TASK STATEMENT: The lines below, all of them, should be returned exactly as they appear.

Data excerpts:
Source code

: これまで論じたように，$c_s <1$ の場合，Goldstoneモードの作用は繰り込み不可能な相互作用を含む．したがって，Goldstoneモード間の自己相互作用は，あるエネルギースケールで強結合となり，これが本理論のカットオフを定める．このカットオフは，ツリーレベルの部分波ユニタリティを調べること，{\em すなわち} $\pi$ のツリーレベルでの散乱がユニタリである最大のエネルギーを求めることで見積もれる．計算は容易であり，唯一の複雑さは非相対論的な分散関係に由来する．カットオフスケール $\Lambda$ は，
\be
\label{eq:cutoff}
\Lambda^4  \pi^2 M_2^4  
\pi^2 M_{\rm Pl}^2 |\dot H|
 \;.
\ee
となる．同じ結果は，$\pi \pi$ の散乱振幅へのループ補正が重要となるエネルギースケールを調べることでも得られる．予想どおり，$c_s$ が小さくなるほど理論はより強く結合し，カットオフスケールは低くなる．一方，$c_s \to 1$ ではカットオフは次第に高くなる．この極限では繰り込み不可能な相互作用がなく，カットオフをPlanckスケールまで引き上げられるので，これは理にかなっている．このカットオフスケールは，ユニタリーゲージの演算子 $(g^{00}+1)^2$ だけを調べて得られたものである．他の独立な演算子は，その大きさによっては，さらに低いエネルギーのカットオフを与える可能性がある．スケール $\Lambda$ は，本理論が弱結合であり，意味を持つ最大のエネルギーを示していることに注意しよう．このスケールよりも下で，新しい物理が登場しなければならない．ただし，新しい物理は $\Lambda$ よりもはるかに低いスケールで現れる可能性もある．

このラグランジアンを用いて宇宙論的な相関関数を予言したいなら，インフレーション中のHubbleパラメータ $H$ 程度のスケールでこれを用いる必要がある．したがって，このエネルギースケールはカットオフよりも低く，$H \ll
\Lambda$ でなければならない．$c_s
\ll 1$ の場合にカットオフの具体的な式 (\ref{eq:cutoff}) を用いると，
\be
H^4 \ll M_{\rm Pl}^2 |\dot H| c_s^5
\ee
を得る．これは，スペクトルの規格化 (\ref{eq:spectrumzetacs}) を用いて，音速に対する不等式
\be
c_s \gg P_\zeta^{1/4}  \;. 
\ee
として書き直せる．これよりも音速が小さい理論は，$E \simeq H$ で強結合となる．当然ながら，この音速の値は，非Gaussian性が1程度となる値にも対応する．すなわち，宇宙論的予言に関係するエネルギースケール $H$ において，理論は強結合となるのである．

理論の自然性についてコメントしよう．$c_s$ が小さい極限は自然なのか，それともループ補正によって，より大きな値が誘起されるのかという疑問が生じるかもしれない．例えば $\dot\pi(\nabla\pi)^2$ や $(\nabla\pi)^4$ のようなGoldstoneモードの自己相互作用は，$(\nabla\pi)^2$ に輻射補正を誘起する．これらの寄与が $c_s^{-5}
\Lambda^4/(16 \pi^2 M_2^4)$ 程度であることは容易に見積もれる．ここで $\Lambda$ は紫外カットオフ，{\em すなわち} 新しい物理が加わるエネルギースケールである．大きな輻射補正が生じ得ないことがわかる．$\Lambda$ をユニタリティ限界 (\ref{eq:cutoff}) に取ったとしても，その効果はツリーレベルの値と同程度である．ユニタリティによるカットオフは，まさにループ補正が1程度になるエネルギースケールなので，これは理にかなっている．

ANSWER BELOW:
Source code

: これまで論じたように，$c_s <1$ の場合，Goldstoneモードの作用は繰り込み不可能な相互作用を含む．したがって，Goldstoneモード間の自己相互作用は，あるエネルギースケールで強結合となり，これが本理論のカットオフを定める．このカットオフは，ツリーレベルの部分波ユニタリティを調べること，{\em すなわち} $\pi$ のツリーレベルでの散乱がユニタリである最大のエネルギーを求めることで見積もれる．計算は容易であり，唯一の複雑さは非相対論的な分散関係に由来する．カットオフスケール $\Lambda$ は，
\be
\label{eq:cutoff}
\Lambda^4  \pi^2 M_2^4  
\pi^2 M_{\rm Pl}^2 |\dot H|
 \;.
\ee
となる．同じ結果は，$\pi \pi$ の散乱振幅へのループ補正が重要となるエネルギースケールを調べることでも得られる．予想どおり，$c_s$ が小さくなるほど理論はより強く結合し，カットオフスケールは低くなる．一方，$c_s \to 1$ ではカットオフは次第に高くなる．この極限では繰り込み不可能な相互作用がなく，カットオフをPlanckスケールまで引き上げられるので，これは理にかなっている．このカットオフスケールは，ユニタリーゲージの演算子 $(g^{00}+1)^2$ だけを調べて得られたものである．他の独立な演算子は，その大きさによっては，さらに低いエネルギーのカットオフを与える可能性がある．スケール $\Lambda$ は，本理論が弱結合であり，意味を持つ最大のエネルギーを示していることに注意しよう．このスケールよりも下で，新しい物理が登場しなければならない．ただし，新しい物理は $\Lambda$ よりもはるかに低いスケールで現れる可能性もある．

このラグランジアンを用いて宇宙論的な相関関数を予言したいなら，インフレーション中のHubbleパラメータ $H$ 程度のスケールでこれを用いる必要がある．したがって，このエネルギースケールはカットオフよりも低く，$H \ll
\Lambda$ でなければならない．$c_s
\ll 1$ の場合にカットオフの具体的な式 (\ref{eq:cutoff}) を用いると，
\be
H^4 \ll M_{\rm Pl}^2 |\dot H| c_s^5
\ee
を得る．これは，スペクトルの規格化 (\ref{eq:spectrumzetacs}) を用いて，音速に対する不等式
\be
c_s \gg P_\zeta^{1/4}  \;. 
\ee
として書き直せる．これよりも音速が小さい理論は，$E \simeq H$ で強結合となる．当然ながら，この音速の値は，非Gaussian性が1程度となる値にも対応する．すなわち，宇宙論的予言に関係するエネルギースケール $H$ において，理論は強結合となるのである．

理論の自然性についてコメントしよう．$c_s$ が小さい極限は自然なのか，それともループ補正によって，より大きな値が誘起されるのかという疑問が生じるかもしれない．例えば $\dot\pi(\nabla\pi)^2$ や $(\nabla\pi)^4$ のようなGoldstoneモードの自己相互作用は，$(\nabla\pi)^2$ に輻射補正を誘起する．これらの寄与が $c_s^{-5}
\Lambda^4/(16 \pi^2 M_2^4)$ 程度であることは容易に見積もれる．ここで $\Lambda$ は紫外カットオフ，{\em すなわち} 新しい物理が加わるエネルギースケールである．大きな輻射補正が生じ得ないことがわかる．$\Lambda$ をユニタリティ限界 (\ref{eq:cutoff}) に取ったとしても，その効果はツリーレベルの値と同程度である．ユニタリティによるカットオフは，まさにループ補正が1程度になるエネルギースケールなので，これは理にかなっている．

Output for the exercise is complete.